Image du film Refugiado

Refugiado : violences conjugales

Critique

Refugiado

Un peu égaré dans la parabole politico-sexuelle avec L'Œil invisible (qui brodait sur la dimension érotique de la junte de Videla) présenté à la Quinzaine des Réalisateurs il y a quatre ans, l'argentin Diego Lerman revient avec ce beau Refugiado à une forme plus modeste mais plus directement efficace.

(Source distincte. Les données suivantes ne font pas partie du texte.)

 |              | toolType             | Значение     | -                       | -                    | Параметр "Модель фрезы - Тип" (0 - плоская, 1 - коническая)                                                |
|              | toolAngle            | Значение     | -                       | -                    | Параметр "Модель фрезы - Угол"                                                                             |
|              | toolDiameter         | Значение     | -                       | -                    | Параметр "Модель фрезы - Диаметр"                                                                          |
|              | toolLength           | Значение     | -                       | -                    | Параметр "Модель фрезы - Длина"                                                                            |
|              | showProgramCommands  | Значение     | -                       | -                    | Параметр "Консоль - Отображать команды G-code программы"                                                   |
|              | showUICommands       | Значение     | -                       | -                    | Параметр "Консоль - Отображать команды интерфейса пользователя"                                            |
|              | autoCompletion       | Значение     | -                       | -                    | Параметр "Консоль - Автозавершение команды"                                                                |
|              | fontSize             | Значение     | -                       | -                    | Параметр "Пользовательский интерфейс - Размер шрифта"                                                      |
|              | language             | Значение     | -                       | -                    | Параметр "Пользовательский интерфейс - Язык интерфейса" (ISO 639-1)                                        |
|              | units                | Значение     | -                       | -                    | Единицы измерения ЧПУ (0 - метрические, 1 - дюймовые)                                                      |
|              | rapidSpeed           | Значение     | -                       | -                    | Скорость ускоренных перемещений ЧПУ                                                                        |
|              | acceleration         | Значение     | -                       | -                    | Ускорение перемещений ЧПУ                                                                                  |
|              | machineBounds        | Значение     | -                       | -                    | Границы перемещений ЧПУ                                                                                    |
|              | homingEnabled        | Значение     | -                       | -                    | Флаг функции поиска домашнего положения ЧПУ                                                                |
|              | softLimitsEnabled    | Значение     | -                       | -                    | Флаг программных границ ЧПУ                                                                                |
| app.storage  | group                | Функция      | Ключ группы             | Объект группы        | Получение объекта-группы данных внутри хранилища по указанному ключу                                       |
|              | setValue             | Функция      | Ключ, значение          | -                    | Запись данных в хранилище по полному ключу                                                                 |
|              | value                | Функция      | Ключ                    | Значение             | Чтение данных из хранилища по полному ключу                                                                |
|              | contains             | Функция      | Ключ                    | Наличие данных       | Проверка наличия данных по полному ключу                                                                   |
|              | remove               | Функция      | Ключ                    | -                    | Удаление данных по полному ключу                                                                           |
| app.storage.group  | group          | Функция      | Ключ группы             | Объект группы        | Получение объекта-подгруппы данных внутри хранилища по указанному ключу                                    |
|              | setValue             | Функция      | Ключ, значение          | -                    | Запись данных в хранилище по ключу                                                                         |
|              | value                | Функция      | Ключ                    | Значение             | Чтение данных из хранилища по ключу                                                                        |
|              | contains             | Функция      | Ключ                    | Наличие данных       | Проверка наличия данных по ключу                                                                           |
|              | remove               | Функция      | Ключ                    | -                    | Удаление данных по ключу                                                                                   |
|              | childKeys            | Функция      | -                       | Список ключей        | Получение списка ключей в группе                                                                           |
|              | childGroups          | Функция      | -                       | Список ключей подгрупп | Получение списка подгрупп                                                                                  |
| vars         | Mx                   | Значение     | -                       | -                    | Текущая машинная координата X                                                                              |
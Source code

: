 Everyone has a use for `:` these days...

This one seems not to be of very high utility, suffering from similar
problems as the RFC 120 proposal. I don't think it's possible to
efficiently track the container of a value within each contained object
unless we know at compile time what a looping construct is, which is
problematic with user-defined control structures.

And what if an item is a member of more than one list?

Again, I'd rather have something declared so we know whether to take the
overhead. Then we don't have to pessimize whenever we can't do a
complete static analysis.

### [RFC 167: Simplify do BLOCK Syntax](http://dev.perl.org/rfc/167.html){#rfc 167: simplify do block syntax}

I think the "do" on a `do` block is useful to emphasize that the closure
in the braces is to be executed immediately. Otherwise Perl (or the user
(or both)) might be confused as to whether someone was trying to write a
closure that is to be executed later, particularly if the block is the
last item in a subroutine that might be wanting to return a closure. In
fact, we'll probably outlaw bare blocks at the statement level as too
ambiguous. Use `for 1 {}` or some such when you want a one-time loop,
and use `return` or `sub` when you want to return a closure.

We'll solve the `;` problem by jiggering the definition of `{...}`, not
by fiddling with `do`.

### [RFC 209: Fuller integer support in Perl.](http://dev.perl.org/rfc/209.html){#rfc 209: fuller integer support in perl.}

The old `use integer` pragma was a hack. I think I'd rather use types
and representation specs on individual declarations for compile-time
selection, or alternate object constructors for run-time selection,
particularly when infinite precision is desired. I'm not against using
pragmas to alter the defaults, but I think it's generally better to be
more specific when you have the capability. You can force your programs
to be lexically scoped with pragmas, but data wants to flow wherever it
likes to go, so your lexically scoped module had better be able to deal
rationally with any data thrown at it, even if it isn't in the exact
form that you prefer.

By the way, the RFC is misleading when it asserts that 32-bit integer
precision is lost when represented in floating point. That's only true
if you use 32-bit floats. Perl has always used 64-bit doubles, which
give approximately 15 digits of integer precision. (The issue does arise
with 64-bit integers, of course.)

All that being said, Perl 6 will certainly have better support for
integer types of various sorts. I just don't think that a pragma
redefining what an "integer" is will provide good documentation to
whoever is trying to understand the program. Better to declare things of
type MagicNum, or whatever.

Le film s'ouvre par une séquence qui relève d'un classique traumatisme enfantin : à la fin d'un anniversaire, un petit garçon attend vainement que ses parents viennent le chercher. Les voisins trouveront sa mère blessée dans l'appartement, rouée de coup par un compagnon violent. Commence alors une errance qui va mener le petit garçon et sa mère de refuge en hôtel pour échapper au père qui les recherche, alternant séquences de tension et moments de répit. L'idée-maîtresse de Diego Lerman est de laisser hors-champ, tout au long du film, la figure du père violent… La menace toute proche qu'il représente n'en est que plus présente, s'instillant d'autant mieux dans l'esprit du spectateur que les cadres serrés enferment métaphoriquement la mère et le fils en fuite. Le père devient ainsi un réceptacle imaginaire dans laquelle chacun pourra projeter ses peurs, et Refugiado s'avère un des films les plus efficaces sur le fléau des violences conjugales, sans avoir eu à montrer un seul acte de violence.